(MATERIAL FOR THIS EXERCISE begins)

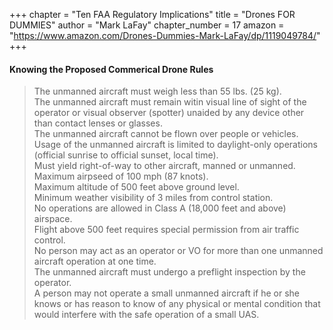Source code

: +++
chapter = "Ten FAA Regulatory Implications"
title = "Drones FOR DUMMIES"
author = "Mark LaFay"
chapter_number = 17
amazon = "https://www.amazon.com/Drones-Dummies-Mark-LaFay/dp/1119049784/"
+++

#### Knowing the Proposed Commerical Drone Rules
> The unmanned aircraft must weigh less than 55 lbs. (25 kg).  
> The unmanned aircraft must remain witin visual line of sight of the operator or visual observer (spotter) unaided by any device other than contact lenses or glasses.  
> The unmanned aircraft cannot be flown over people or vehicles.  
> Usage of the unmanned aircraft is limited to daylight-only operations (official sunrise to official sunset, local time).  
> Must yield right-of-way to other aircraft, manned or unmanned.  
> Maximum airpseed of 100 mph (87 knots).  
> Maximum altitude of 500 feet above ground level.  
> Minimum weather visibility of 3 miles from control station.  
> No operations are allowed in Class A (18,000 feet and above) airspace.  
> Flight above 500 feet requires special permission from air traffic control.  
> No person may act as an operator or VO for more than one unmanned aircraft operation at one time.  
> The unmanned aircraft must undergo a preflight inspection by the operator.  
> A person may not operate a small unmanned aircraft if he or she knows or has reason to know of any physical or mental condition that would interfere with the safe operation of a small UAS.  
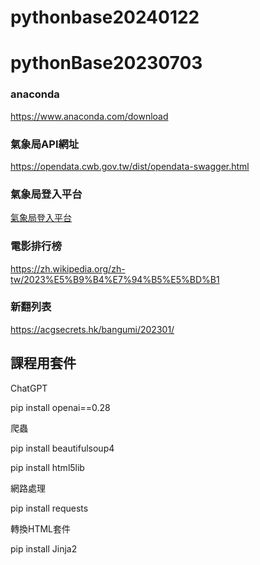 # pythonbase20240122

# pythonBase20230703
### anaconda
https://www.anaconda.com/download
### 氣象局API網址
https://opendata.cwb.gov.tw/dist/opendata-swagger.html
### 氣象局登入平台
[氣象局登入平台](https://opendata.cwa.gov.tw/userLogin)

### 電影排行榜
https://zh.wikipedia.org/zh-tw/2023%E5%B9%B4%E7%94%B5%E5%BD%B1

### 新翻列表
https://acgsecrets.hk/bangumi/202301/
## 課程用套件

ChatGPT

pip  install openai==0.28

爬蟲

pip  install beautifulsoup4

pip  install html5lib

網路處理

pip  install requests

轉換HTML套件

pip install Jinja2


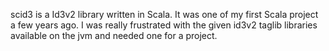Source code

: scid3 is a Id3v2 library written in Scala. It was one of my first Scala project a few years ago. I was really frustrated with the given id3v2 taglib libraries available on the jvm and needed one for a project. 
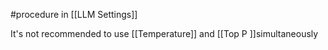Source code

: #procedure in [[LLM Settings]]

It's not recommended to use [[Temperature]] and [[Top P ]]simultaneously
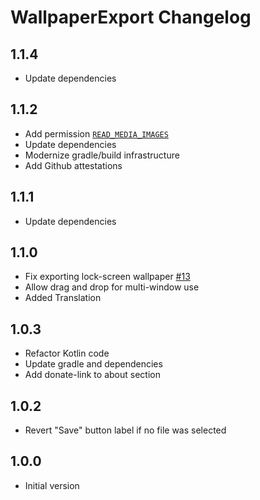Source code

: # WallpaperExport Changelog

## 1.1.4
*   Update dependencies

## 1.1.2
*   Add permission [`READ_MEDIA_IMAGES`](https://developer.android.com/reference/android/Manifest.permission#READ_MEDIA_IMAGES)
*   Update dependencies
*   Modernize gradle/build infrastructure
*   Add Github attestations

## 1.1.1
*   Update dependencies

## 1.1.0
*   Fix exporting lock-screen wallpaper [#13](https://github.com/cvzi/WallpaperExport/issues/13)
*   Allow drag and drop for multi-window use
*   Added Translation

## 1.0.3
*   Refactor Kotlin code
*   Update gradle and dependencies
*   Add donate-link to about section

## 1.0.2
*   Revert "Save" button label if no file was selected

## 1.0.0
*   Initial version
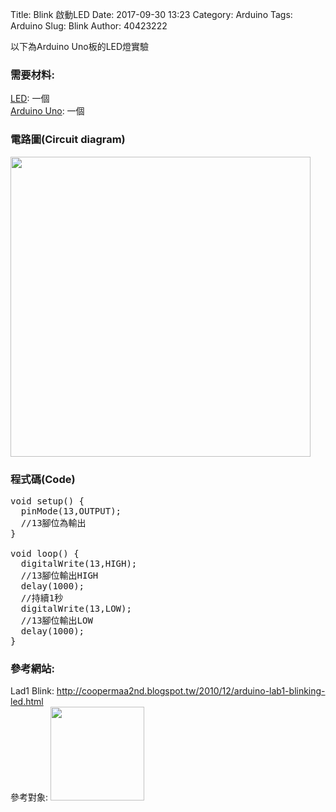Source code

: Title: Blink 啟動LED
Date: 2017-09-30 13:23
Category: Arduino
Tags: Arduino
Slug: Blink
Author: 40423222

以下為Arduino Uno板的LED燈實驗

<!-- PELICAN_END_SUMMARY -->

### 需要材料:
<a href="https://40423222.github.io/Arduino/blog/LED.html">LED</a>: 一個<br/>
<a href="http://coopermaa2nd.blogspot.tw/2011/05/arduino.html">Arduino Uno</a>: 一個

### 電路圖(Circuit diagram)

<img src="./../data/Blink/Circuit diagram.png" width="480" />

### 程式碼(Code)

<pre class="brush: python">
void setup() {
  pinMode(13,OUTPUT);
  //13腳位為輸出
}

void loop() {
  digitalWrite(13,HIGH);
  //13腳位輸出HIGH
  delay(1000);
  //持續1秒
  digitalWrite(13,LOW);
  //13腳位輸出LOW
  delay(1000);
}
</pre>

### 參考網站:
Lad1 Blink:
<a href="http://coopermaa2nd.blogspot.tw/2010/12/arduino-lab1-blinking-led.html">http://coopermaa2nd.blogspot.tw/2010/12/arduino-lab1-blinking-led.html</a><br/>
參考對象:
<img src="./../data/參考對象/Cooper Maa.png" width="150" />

(MATERIAL FOR THIS EXERCISE ends)

WORK TO COMPLETE => Repeat each of the entries above exactly, but do not carry over the pictures.

TASK ANSWER =>
Source code

: +++
chapter = "Ten FAA Regulatory Implications"
title = "Drones FOR DUMMIES"
author = "Mark LaFay"
chapter_number = 17
amazon = "https://www.amazon.com/Drones-Dummies-Mark-LaFay/dp/1119049784/"
+++

#### Knowing the Proposed Commerical Drone Rules
> The unmanned aircraft must weigh less than 55 lbs. (25 kg).  
> The unmanned aircraft must remain witin visual line of sight of the operator or visual observer (spotter) unaided by any device other than contact lenses or glasses.  
> The unmanned aircraft cannot be flown over people or vehicles.  
> Usage of the unmanned aircraft is limited to daylight-only operations (official sunrise to official sunset, local time).  
> Must yield right-of-way to other aircraft, manned or unmanned.  
> Maximum airpseed of 100 mph (87 knots).  
> Maximum altitude of 500 feet above ground level.  
> Minimum weather visibility of 3 miles from control station.  
> No operations are allowed in Class A (18,000 feet and above) airspace.  
> Flight above 500 feet requires special permission from air traffic control.  
> No person may act as an operator or VO for more than one unmanned aircraft operation at one time.  
> The unmanned aircraft must undergo a preflight inspection by the operator.  
> A person may not operate a small unmanned aircraft if he or she knows or has reason to know of any physical or mental condition that would interfere with the safe operation of a small UAS.  
 # pythonbase20240122

# pythonBase20230703
### anaconda
https://www.anaconda.com/download
### 氣象局API網址
https://opendata.cwb.gov.tw/dist/opendata-swagger.html
### 氣象局登入平台
[氣象局登入平台](https://opendata.cwa.gov.tw/userLogin)

### 電影排行榜
https://zh.wikipedia.org/zh-tw/2023%E5%B9%B4%E7%94%B5%E5%BD%B1

### 新翻列表
https://acgsecrets.hk/bangumi/202301/
## 課程用套件

ChatGPT

pip  install openai==0.28

爬蟲

pip  install beautifulsoup4

pip  install html5lib

網路處理

pip  install requests

轉換HTML套件

pip install Jinja2


Source code

: scid3 is a Id3v2 library written in Scala. It was one of my first Scala project a few years ago. I was really frustrated with the given id3v2 taglib libraries available on the jvm and needed one for a project. 
Source code

: #procedure in [[LLM Settings]]

It's not recommended to use [[Temperature]] and [[Top P ]]simultaneously
Source code

: # WallpaperExport Changelog

## 1.1.4
*   Update dependencies

## 1.1.2
*   Add permission [`READ_MEDIA_IMAGES`](https://developer.android.com/reference/android/Manifest.permission#READ_MEDIA_IMAGES)
*   Update dependencies
*   Modernize gradle/build infrastructure
*   Add Github attestations

## 1.1.1
*   Update dependencies

## 1.1.0
*   Fix exporting lock-screen wallpaper [#13](https://github.com/cvzi/WallpaperExport/issues/13)
*   Allow drag and drop for multi-window use
*   Added Translation

## 1.0.3
*   Refactor Kotlin code
*   Update gradle and dependencies
*   Add donate-link to about section

## 1.0.2
*   Revert "Save" button label if no file was selected

## 1.0.0
*   Initial version
Source code

: Title: Blink 啟動LED
Date: 2017-09-30 13:23
Category: Arduino
Tags: Arduino
Slug: Blink
Author: 40423222

以下為Arduino Uno板的LED燈實驗

<!-- PELICAN_END_SUMMARY -->

### 需要材料:
<a href="https://40423222.github.io/Arduino/blog/LED.html">LED</a>: 一個<br/>
<a href="http://coopermaa2nd.blogspot.tw/2011/05/arduino.html">Arduino Uno</a>: 一個

### 電路圖(Circuit diagram)

<img src="./../data/Blink/Circuit diagram.png" width="480" />

### 程式碼(Code)

<pre class="brush: python">
void setup() {
  pinMode(13,OUTPUT);
  //13腳位為輸出
}

void loop() {
  digitalWrite(13,HIGH);
  //13腳位輸出HIGH
  delay(1000);
  //持續1秒
  digitalWrite(13,LOW);
  //13腳位輸出LOW
  delay(1000);
}
</pre>

### 參考網站:
Lad1 Blink:
<a href="http://coopermaa2nd.blogspot.tw/2010/12/arduino-lab1-blinking-led.html">http://coopermaa2nd.blogspot.tw/2010/12/arduino-lab1-blinking-led.html</a><br/>
參考對象:
<img src="./../data/參考對象/Cooper Maa.png" width="150" />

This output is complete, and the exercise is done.